Are you going to file for divorce? Ask your attorney about when you can drop him. Most of the time, he would have the right to continue on the insurance as a cobra policy that he pays for.

Do you pay extra to have him on your policy? If so ask him to pay his part of the premiums to you. If he won't do it, when you divorce, as that you get that money back.


----------



## Vinnydee (Jan 4, 2016)

If you are legally separated that would be stated in the separation agreement. If you two just decided to live apart, you are treated as married. I would think that there is no law saying you have to cover your spouse so it would be up to your spouse to take you to court or join Obamacare. If he does not have health insurance he has to pay a fine at the end of each year. Hope this helps.


----------



## Lostme (Nov 14, 2014)

you have to be legally separated or give a copy of the papers that show divorce has been filed.


----------



## Thor (Oct 31, 2011)

Your state law would likely be what determines if you have to keep him on your insurance.

Once a legal separation is filed, and perhaps once divorce is filed, you generally have a financial firewall. Thus if he racks up debt after one of those events you probably aren't responsible. However, these are all questions for an atty. You should talk to one asap. Most will give a free consult of 15-30 minutes where you can get these questions answered.

In my state the answer is no, you don't have to have a spouse on your health insurance at all.

Keep in mind you have a deductible and max out of pocket which could be a lot higher with him on it. So if you do have him on it, he should be covering those differences as well as his portion of the premiums.

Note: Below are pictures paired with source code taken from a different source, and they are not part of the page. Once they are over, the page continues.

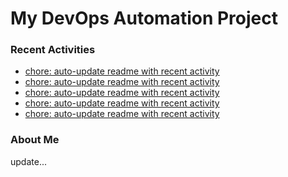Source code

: # My DevOps Automation Project

### Recent Activities
<!-- activity:START -->
- [chore: auto-update readme with recent activity](https://github.com/kaigiii/mybowling-app/commit/71bade64550e45ac35f19ea51c3d09cda10f6f0f)
- [chore: auto-update readme with recent activity](https://github.com/kaigiii/mybowling-app/commit/fbafc2cebd98fcf43c7a8b0413839225f87d4590)
- [chore: auto-update readme with recent activity](https://github.com/kaigiii/mybowling-app/commit/c3b76cc15b82336be7440603a2cd78281fdc8400)
- [chore: auto-update readme with recent activity](https://github.com/kaigiii/mybowling-app/commit/18b534e864679f0d1a30462d3b273dfcc9307f6c)
- [chore: auto-update readme with recent activity](https://github.com/kaigiii/mybowling-app/commit/4c1f1ddf217c066c7aec013810ab714efc71a0c5)
<!-- activity:END -->

### About Me
<!-- MYLINKS:START -->
<!-- MYLINKS:END -->

update...
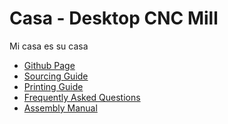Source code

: # Casa - Desktop CNC Mill
Mi casa es su casa

- [Github Page]()
- [Sourcing Guide](./bom/sourcing_guide.md)
- [Printing Guide](./bom/sourcing_guide.md)
- [Frequently Asked Questions](./faq.md)
- [Assembly Manual](./manual/index.md)
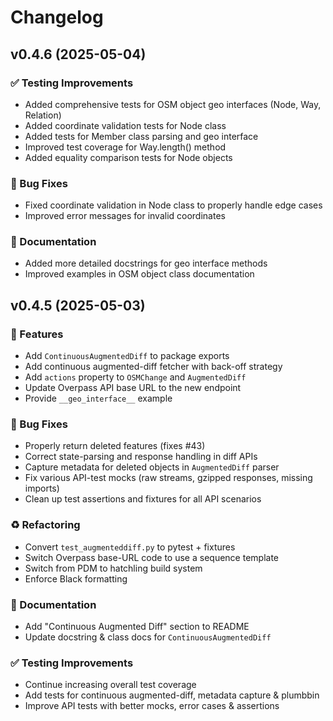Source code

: # Changelog

## v0.4.6 (2025-05-04)

### ✅ Testing Improvements
- Added comprehensive tests for OSM object geo interfaces (Node, Way, Relation)
- Added coordinate validation tests for Node class
- Added tests for Member class parsing and geo interface
- Improved test coverage for Way.length() method
- Added equality comparison tests for Node objects

### 🐛 Bug Fixes
- Fixed coordinate validation in Node class to properly handle edge cases
- Improved error messages for invalid coordinates

### 📖 Documentation
- Added more detailed docstrings for geo interface methods
- Improved examples in OSM object class documentation

## v0.4.5 (2025-05-03)

### 🚀 Features
- Add `ContinuousAugmentedDiff` to package exports
- Add continuous augmented-diff fetcher with back-off strategy
- Add `actions` property to `OSMChange` and `AugmentedDiff`
- Update Overpass API base URL to the new endpoint
- Provide `__geo_interface__` example

### 🐛 Bug Fixes
- Properly return deleted features (fixes #43)
- Correct state-parsing and response handling in diff APIs
- Capture metadata for deleted objects in `AugmentedDiff` parser
- Fix various API-test mocks (raw streams, gzipped responses, missing imports)
- Clean up test assertions and fixtures for all API scenarios

### ♻️ Refactoring
- Convert `test_augmenteddiff.py` to pytest + fixtures
- Switch Overpass base-URL code to use a sequence template
- Switch from PDM to hatchling build system
- Enforce Black formatting

### 📖 Documentation
- Add "Continuous Augmented Diff" section to README
- Update docstring & class docs for `ContinuousAugmentedDiff`

### ✅ Testing Improvements
- Continue increasing overall test coverage
- Add tests for continuous augmented-diff, metadata capture & plumbbin
- Improve API tests with better mocks, error cases & assertions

If he is working, he should be able to switch to his employer's health plan without a problem once a legal separation or divorce happens.


----------



## arbitrator (Feb 13, 2012)

*Consult with an attorney to receive any form of finality on this question!

Having said that, I would not remove him from any kind of policy until such time that either the court or your lawyer says that you legally can!*


----------



## laststraw (Mar 19, 2017)

arbitrator said:


> *Consult with an attorney to receive any form of finality on this question!
> 
> Having said that, I would not remove him from any kind of policy until such time that either the court or your lawyer says that you legally can!*


Many jobs require the divorce to be final before they will drop him off your coverage. It falls under life changing event. Now if during open season for your insurance then ask your lawyer but I have been told unless there is an agreement in place for you to keep coverage on him then open season is when you can change it even without divorce or separation papers.

Lawyer should know all the details and human resources for your job (if that is who the insurance is through)


----------



## EleGirl (Dec 3, 2011)

Rosemarie1963 said:


> Just separated, do I have to keep my husband on my health insurance at work. I was only one who carried health benefits.


Hi Rosemarie,

How are things going?


----------